Let $(\Omega,\mathcal A)$, $(E,\mathcal E)$ be measurable spaces, $I$ be a nonempty countable set, $(X_i)_{i\in I}$ be an $(E,\mathcal E)$-valued process on $(\Omega,\mathcal A)$ and $$\kappa_\omega(B):=\sum_{i\in I}\delta_{X_i(\omega)}(B)\;\;\;\text{for }(\omega,B)\in\Omega\times\mathcal E.$$ Assume $\{x\}\in\mathcal E$ for all $x\in E$. Fix $\omega\in\Omega$. Note that $$\kappa_\omega\{X_i(\omega)\}=\left|\left\{j\in I:X_i(\omega)=X_j(\omega)\right\}\right|\ge1>0\tag1$$ and hence $X_i(\omega)$ is an atom of $\kappa_\omega$ for all $i\in I$.
How can we show that $\kappa_\omega$ is purely atomic$^1$?
Can we maybe even show that $D_\omega=\{X_i(\omega):i\in I\}$?
$^1$ i.e. $$D_\omega:=\left\{x\in E:x\text{ is an atom of }\kappa_\omega\right\}$$ is countable and $$\kappa_\omega(D_\omega^c)=0.$$
You seem to be on the right path with your intuition.
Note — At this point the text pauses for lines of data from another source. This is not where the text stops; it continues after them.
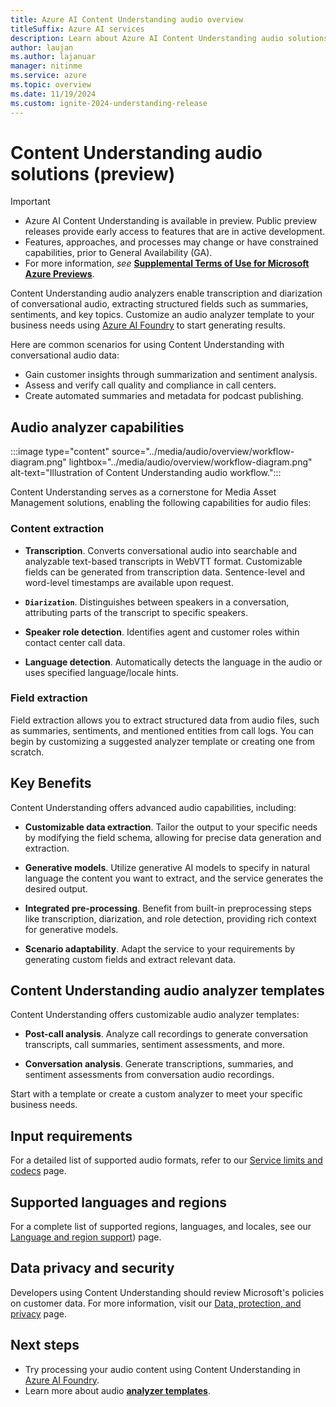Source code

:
 ```yaml
---
title: Azure AI Content Understanding audio overview
titleSuffix: Azure AI services
description: Learn about Azure AI Content Understanding audio solutions
author: laujan
ms.author: lajanuar
manager: nitinme
ms.service: azure
ms.topic: overview
ms.date: 11/19/2024
ms.custom: ignite-2024-understanding-release
---
```



# Content Understanding audio solutions (preview)

> [!IMPORTANT]
>
> * Azure AI Content Understanding is available in preview. Public preview releases provide early access to features that are in active development.
> * Features, approaches, and processes may change or have constrained capabilities, prior to General Availability (GA).
> * For more information, *see* [**Supplemental Terms of Use for Microsoft Azure Previews**](https://azure.microsoft.com/support/legal/preview-supplemental-terms).

Content Understanding audio analyzers enable transcription and diarization of conversational audio, extracting structured fields such as summaries, sentiments, and key topics. Customize an audio analyzer template to your business needs using [Azure AI Foundry](https://ai.azure.com/) to start generating results.

Here are common scenarios for using Content Understanding with conversational audio data:

* Gain customer insights through summarization and sentiment analysis.
* Assess and verify call quality and compliance in call centers.
* Create automated summaries and metadata for podcast publishing.

## Audio analyzer capabilities

:::image type="content" source="../media/audio/overview/workflow-diagram.png" lightbox="../media/audio/overview/workflow-diagram.png" alt-text="Illustration of Content Understanding audio workflow.":::

Content Understanding serves as a cornerstone for Media Asset Management solutions, enabling the following capabilities for audio files:
  
### Content extraction

* **Transcription**. Converts conversational audio into searchable and analyzable text-based transcripts in WebVTT format. Customizable fields can be generated from transcription data. Sentence-level and word-level timestamps are available upon request.

* **`Diarization`**. Distinguishes between speakers in a conversation, attributing parts of the transcript to specific speakers.

* **Speaker role detection**. Identifies agent and customer roles within contact center call data.

* **Language detection**. Automatically detects the language in the audio or uses specified language/locale hints.

### Field extraction

Field extraction allows you to extract structured data from audio files, such as summaries, sentiments, and mentioned entities from call logs. You can begin by customizing a suggested analyzer template or creating one from scratch.

## Key Benefits
Content Understanding offers advanced audio capabilities, including:

* **Customizable data extraction**. Tailor the output to your specific needs by modifying the field schema, allowing for precise data generation and extraction.

* **Generative models**. Utilize generative AI models to specify in natural language the content you want to extract, and the service generates the desired output.

* **Integrated pre-processing**. Benefit from built-in preprocessing steps like transcription, diarization, and role detection, providing rich context for generative models.

* **Scenario adaptability**. Adapt the service to your requirements by generating custom fields and extract relevant data.

## Content Understanding audio analyzer templates

Content Understanding offers customizable audio analyzer templates:

* **Post-call analysis**. Analyze call recordings to generate conversation transcripts, call summaries, sentiment assessments, and more.

* **Conversation analysis**. Generate transcriptions, summaries, and sentiment assessments from conversation audio recordings.

Start with a template or create a custom analyzer to meet your specific business needs.

## Input requirements
For a detailed list of supported audio formats, refer to our [Service limits and codecs](../service-limits.md) page.

## Supported languages and regions

For a complete list of supported regions, languages, and locales, see our [Language and region support](../language-region-support.md)) page.

## Data privacy and security

Developers using Content Understanding should review Microsoft's policies on customer data. For more information, visit our [Data, protection, and privacy](https://www.microsoft.com/trust-center/privacy) page.

## Next steps

* Try processing your audio content using Content Understanding in [Azure AI Foundry](https://ai.azure.com/).
* Learn more about audio [**analyzer templates**](../quickstart/use-ai-foundry.md).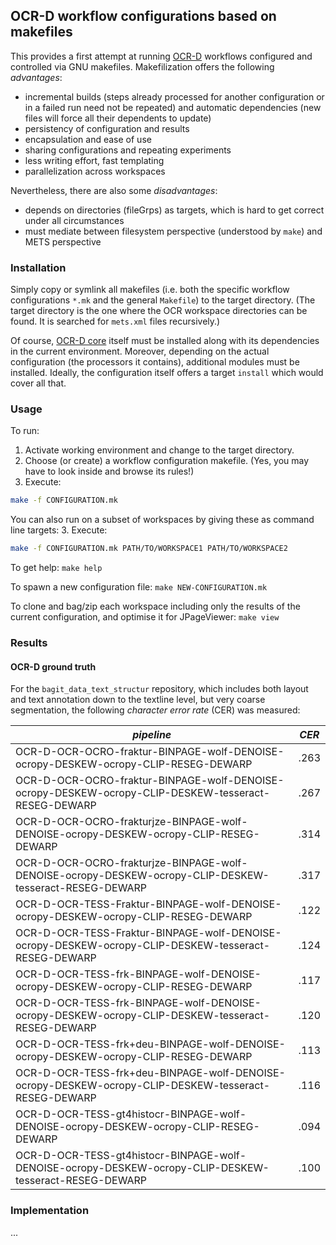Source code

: ## OCR-D workflow configurations based on makefiles

This provides a first attempt at running [OCR-D](https://ocr-d.github.io) workflows configured and controlled via GNU makefiles. Makefilization offers the following _advantages_:

- incremental builds (steps already processed for another configuration or in a failed run need not be repeated) and automatic dependencies (new files will force all their dependents to update)
- persistency of configuration and results
- encapsulation and ease of use
- sharing configurations and repeating experiments
- less writing effort, fast templating
- parallelization across workspaces

Nevertheless, there are also some _disadvantages_:

- depends on directories (fileGrps) as targets, which is hard to get correct under all circumstances
- must mediate between filesystem perspective (understood by `make`) and METS perspective

### Installation

Simply copy or symlink all makefiles (i.e. both the specific workflow configurations `*.mk` and the general `Makefile`) to the target directory. (The target directory is the one where the OCR workspace directories can be found. It is searched for `mets.xml` files recursively.)

Of course, [OCR-D core](https://github.com/OCR-D/core) itself must be installed along with its dependencies in the current environment. Moreover, depending on the actual configuration (the processors it contains), additional modules must be installed. Ideally, the configuration itself offers a target `install` which would cover all that.

### Usage

To run:
1. Activate working environment and change to the target directory.
2. Choose (or create) a workflow configuration makefile. (Yes, you may have to look inside and browse its rules!)
3. Execute: 
```bash
make -f CONFIGURATION.mk
```

You can also run on a subset of workspaces by giving these as command line targets:
3. Execute:
```bash
make -f CONFIGURATION.mk PATH/TO/WORKSPACE1 PATH/TO/WORKSPACE2
```

To get help: `make help`

To spawn a new configuration file: `make NEW-CONFIGURATION.mk`

To clone and bag/zip each workspace including only the results of the current configuration, and optimise it for JPageViewer: `make view`

### Results

#### OCR-D ground truth

For the `bagit_data_text_structur` repository, which includes both layout and text annotation down to the textline level, but very coarse segmentation, the following _character error rate_ (CER) was measured:

| *pipeline* | *CER* |
| ---------- | ----- |
| OCR-D-OCR-OCRO-fraktur-BINPAGE-wolf-DENOISE-ocropy-DESKEW-ocropy-CLIP-RESEG-DEWARP | .263 |
| OCR-D-OCR-OCRO-fraktur-BINPAGE-wolf-DENOISE-ocropy-DESKEW-ocropy-CLIP-DESKEW-tesseract-RESEG-DEWARP | .267 |
| OCR-D-OCR-OCRO-frakturjze-BINPAGE-wolf-DENOISE-ocropy-DESKEW-ocropy-CLIP-RESEG-DEWARP | .314 |
| OCR-D-OCR-OCRO-frakturjze-BINPAGE-wolf-DENOISE-ocropy-DESKEW-ocropy-CLIP-DESKEW-tesseract-RESEG-DEWARP | .317 |
| OCR-D-OCR-TESS-Fraktur-BINPAGE-wolf-DENOISE-ocropy-DESKEW-ocropy-CLIP-RESEG-DEWARP | .122 |
| OCR-D-OCR-TESS-Fraktur-BINPAGE-wolf-DENOISE-ocropy-DESKEW-ocropy-CLIP-DESKEW-tesseract-RESEG-DEWARP | .124 |
| OCR-D-OCR-TESS-frk-BINPAGE-wolf-DENOISE-ocropy-DESKEW-ocropy-CLIP-RESEG-DEWARP | .117 |
| OCR-D-OCR-TESS-frk-BINPAGE-wolf-DENOISE-ocropy-DESKEW-ocropy-CLIP-DESKEW-tesseract-RESEG-DEWARP | .120 |
| OCR-D-OCR-TESS-frk+deu-BINPAGE-wolf-DENOISE-ocropy-DESKEW-ocropy-CLIP-RESEG-DEWARP | .113 |
| OCR-D-OCR-TESS-frk+deu-BINPAGE-wolf-DENOISE-ocropy-DESKEW-ocropy-CLIP-DESKEW-tesseract-RESEG-DEWARP | .116 |
| OCR-D-OCR-TESS-gt4histocr-BINPAGE-wolf-DENOISE-ocropy-DESKEW-ocropy-CLIP-RESEG-DEWARP | .094 |
| OCR-D-OCR-TESS-gt4histocr-BINPAGE-wolf-DENOISE-ocropy-DESKEW-ocropy-CLIP-DESKEW-tesseract-RESEG-DEWARP | .100 |

### Implementation

...

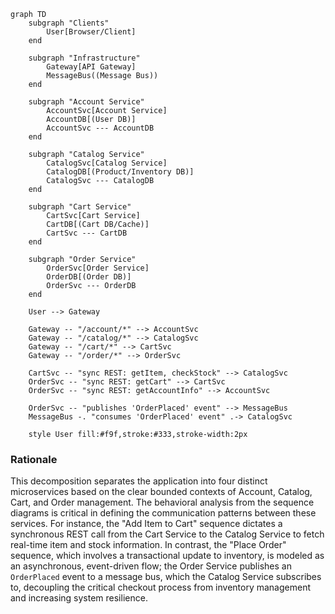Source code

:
 ```mermaid
graph TD
    subgraph "Clients"
        User[Browser/Client]
    end

    subgraph "Infrastructure"
        Gateway[API Gateway]
        MessageBus((Message Bus))
    end

    subgraph "Account Service"
        AccountSvc[Account Service]
        AccountDB[(User DB)]
        AccountSvc --- AccountDB
    end
    
    subgraph "Catalog Service"
        CatalogSvc[Catalog Service]
        CatalogDB[(Product/Inventory DB)]
        CatalogSvc --- CatalogDB
    end

    subgraph "Cart Service"
        CartSvc[Cart Service]
        CartDB[(Cart DB/Cache)]
        CartSvc --- CartDB
    end

    subgraph "Order Service"
        OrderSvc[Order Service]
        OrderDB[(Order DB)]
        OrderSvc --- OrderDB
    end

    User --> Gateway

    Gateway -- "/account/*" --> AccountSvc
    Gateway -- "/catalog/*" --> CatalogSvc
    Gateway -- "/cart/*" --> CartSvc
    Gateway -- "/order/*" --> OrderSvc
    
    CartSvc -- "sync REST: getItem, checkStock" --> CatalogSvc
    OrderSvc -- "sync REST: getCart" --> CartSvc
    OrderSvc -- "sync REST: getAccountInfo" --> AccountSvc
    
    OrderSvc -- "publishes 'OrderPlaced' event" --> MessageBus
    MessageBus -. "consumes 'OrderPlaced' event" .-> CatalogSvc

    style User fill:#f9f,stroke:#333,stroke-width:2px
```

### Rationale

This decomposition separates the application into four distinct microservices based on the clear bounded contexts of Account, Catalog, Cart, and Order management. The behavioral analysis from the sequence diagrams is critical in defining the communication patterns between these services. For instance, the "Add Item to Cart" sequence dictates a synchronous REST call from the Cart Service to the Catalog Service to fetch real-time item and stock information. In contrast, the "Place Order" sequence, which involves a transactional update to inventory, is modeled as an asynchronous, event-driven flow; the Order Service publishes an `OrderPlaced` event to a message bus, which the Catalog Service subscribes to, decoupling the critical checkout process from inventory management and increasing system resilience.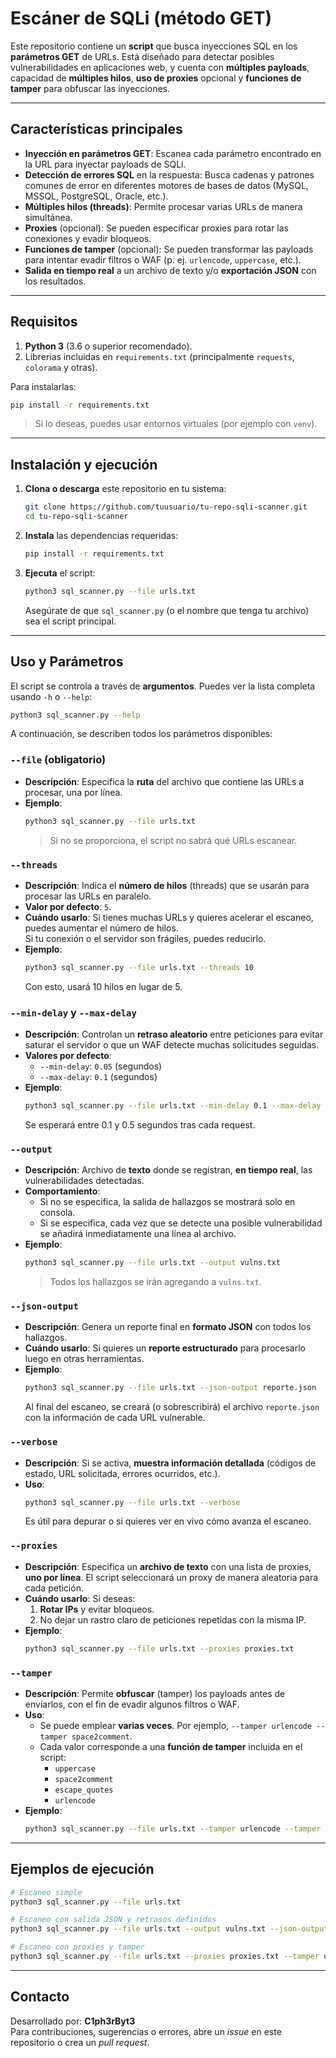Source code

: # Escáner de SQLi (método GET)

Este repositorio contiene un **script** que busca inyecciones SQL en los **parámetros GET** de URLs. Está diseñado para detectar posibles vulnerabilidades en aplicaciones web, y cuenta con **múltiples payloads**, capacidad de **múltiples hilos**, **uso de proxies** opcional y **funciones de tamper** para obfuscar las inyecciones.

---

## Características principales

- **Inyección en parámetros GET**: Escanea cada parámetro encontrado en la URL para inyectar payloads de SQLi.
- **Detección de errores SQL** en la respuesta: Busca cadenas y patrones comunes de error en diferentes motores de bases de datos (MySQL, MSSQL, PostgreSQL, Oracle, etc.).
- **Múltiples hilos (threads)**: Permite procesar varias URLs de manera simultánea.
- **Proxies** (opcional): Se pueden especificar proxies para rotar las conexiones y evadir bloqueos.
- **Funciones de tamper** (opcional): Se pueden transformar las payloads para intentar evadir filtros o WAF (p. ej. `urlencode`, `uppercase`, etc.).
- **Salida en tiempo real** a un archivo de texto y/o **exportación JSON** con los resultados.

---

## Requisitos

1. **Python 3** (3.6 o superior recomendado).
2. Librerías incluidas en `requirements.txt` (principalmente `requests`, `colorama` y otras).

Para instalarlas:
```bash
pip install -r requirements.txt
```
> Si lo deseas, puedes usar entornos virtuales (por ejemplo con `venv`).

---

## Instalación y ejecución

1. **Clona o descarga** este repositorio en tu sistema:
   ```bash
   git clone https://github.com/tuusuario/tu-repo-sqli-scanner.git
   cd tu-repo-sqli-scanner
   ```
2. **Instala** las dependencias requeridas:
   ```bash
   pip install -r requirements.txt
   ```
3. **Ejecuta** el script:
   ```bash
   python3 sql_scanner.py --file urls.txt
   ```
   Asegúrate de que `sql_scanner.py` (o el nombre que tenga tu archivo) sea el script principal.

---

## Uso y Parámetros

El script se controla a través de **argumentos**. Puedes ver la lista completa usando `-h` o `--help`:

```bash
python3 sql_scanner.py --help
```

A continuación, se describen todos los parámetros disponibles:

### `--file` (obligatorio)
- **Descripción**: Especifica la **ruta** del archivo que contiene las URLs a procesar, una por línea.
- **Ejemplo**:
  ```bash
  python3 sql_scanner.py --file urls.txt
  ```
  > Si no se proporciona, el script no sabrá qué URLs escanear.

### `--threads`
- **Descripción**: Indica el **número de hilos** (threads) que se usarán para procesar las URLs en paralelo.
- **Valor por defecto**: `5`.
- **Cuándo usarlo**: Si tienes muchas URLs y quieres acelerar el escaneo, puedes aumentar el número de hilos.  
  Si tu conexión o el servidor son frágiles, puedes reducirlo.
- **Ejemplo**:
  ```bash
  python3 sql_scanner.py --file urls.txt --threads 10
  ```
  Con esto, usará 10 hilos en lugar de 5.

### `--min-delay` y `--max-delay`
- **Descripción**: Controlan un **retraso aleatorio** entre peticiones para evitar saturar el servidor o que un WAF detecte muchas solicitudes seguidas.
- **Valores por defecto**:
  - `--min-delay`: `0.05` (segundos)
  - `--max-delay`: `0.1` (segundos)
- **Ejemplo**:
  ```bash
  python3 sql_scanner.py --file urls.txt --min-delay 0.1 --max-delay 0.5
  ```
  Se esperará entre 0.1 y 0.5 segundos tras cada request.

### `--output`
- **Descripción**: Archivo de **texto** donde se registran, **en tiempo real**, las vulnerabilidades detectadas.
- **Comportamiento**: 
  - Si no se especifica, la salida de hallazgos se mostrará solo en consola.
  - Si se especifica, cada vez que se detecte una posible vulnerabilidad se añadirá inmediatamente una línea al archivo.
- **Ejemplo**:
  ```bash
  python3 sql_scanner.py --file urls.txt --output vulns.txt
  ```
  > Todos los hallazgos se irán agregando a `vulns.txt`.

### `--json-output`
- **Descripción**: Genera un reporte final en **formato JSON** con todos los hallazgos.
- **Cuándo usarlo**: Si quieres un **reporte estructurado** para procesarlo luego en otras herramientas.
- **Ejemplo**:
  ```bash
  python3 sql_scanner.py --file urls.txt --json-output reporte.json
  ```
  Al final del escaneo, se creará (o sobrescribirá) el archivo `reporte.json` con la información de cada URL vulnerable.

### `--verbose`
- **Descripción**: Si se activa, **muestra información detallada** (códigos de estado, URL solicitada, errores ocurridos, etc.).
- **Uso**:
  ```bash
  python3 sql_scanner.py --file urls.txt --verbose
  ```
  Es útil para depurar o si quieres ver en vivo cómo avanza el escaneo.

### `--proxies`
- **Descripción**: Especifica un **archivo de texto** con una lista de proxies, **uno por línea**. El script seleccionará un proxy de manera aleatoria para cada petición.
- **Cuándo usarlo**: Si deseas:
  1. **Rotar IPs** y evitar bloqueos.
  2. No dejar un rastro claro de peticiones repetidas con la misma IP.
- **Ejemplo**:
  ```bash
  python3 sql_scanner.py --file urls.txt --proxies proxies.txt
  ```

### `--tamper`
- **Descripción**: Permite **obfuscar** (tamper) los payloads antes de enviarlos, con el fin de evadir algunos filtros o WAF.
- **Uso**:
  - Se puede emplear **varias veces**. Por ejemplo, `--tamper urlencode --tamper space2comment`.
  - Cada valor corresponde a una **función de tamper** incluida en el script:
    - `uppercase`
    - `space2comment`
    - `escape_quotes`
    - `urlencode`
- **Ejemplo**:
  ```bash
  python3 sql_scanner.py --file urls.txt --tamper urlencode --tamper space2comment
  ```

---

## Ejemplos de ejecución

```bash
# Escaneo simple
python3 sql_scanner.py --file urls.txt

# Escaneo con salida JSON y retrasos definidos
python3 sql_scanner.py --file urls.txt --output vulns.txt --json-output salida.json --min-delay 0.1 --max-delay 0.5

# Escaneo con proxies y tamper
python3 sql_scanner.py --file urls.txt --proxies proxies.txt --tamper urlencode --tamper escape_quotes
```

---

## Contacto

Desarrollado por: **C1ph3rByt3**  
Para contribuciones, sugerencias o errores, abre un *issue* en este repositorio o crea un *pull request*.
Indeed, all atoms for the measure $\kappa_\omega$ are on the form $X_i(\omega)$ for some $i\in I$. To show that $\kappa_\omega$ is purely atomic you must verify the implication: $$ B\in\mathcal{E},\kappa_\omega(B)>0\Rightarrow B\text{ contains an atom.} $$ You have already shown that $X_i(\omega)$ is an atom for any $i\in I$ so it seems reasonable to look for an $i_0\in I$ such that $X_{i_0}(\omega)\in B$. Try to write down $\kappa_\omega(B)$ and see if you can deduce the existence of such an index $i_0$.
With the above approach in mind you should be all set to also prove that $D_\omega=\{X_i(\omega):i\in I\}$.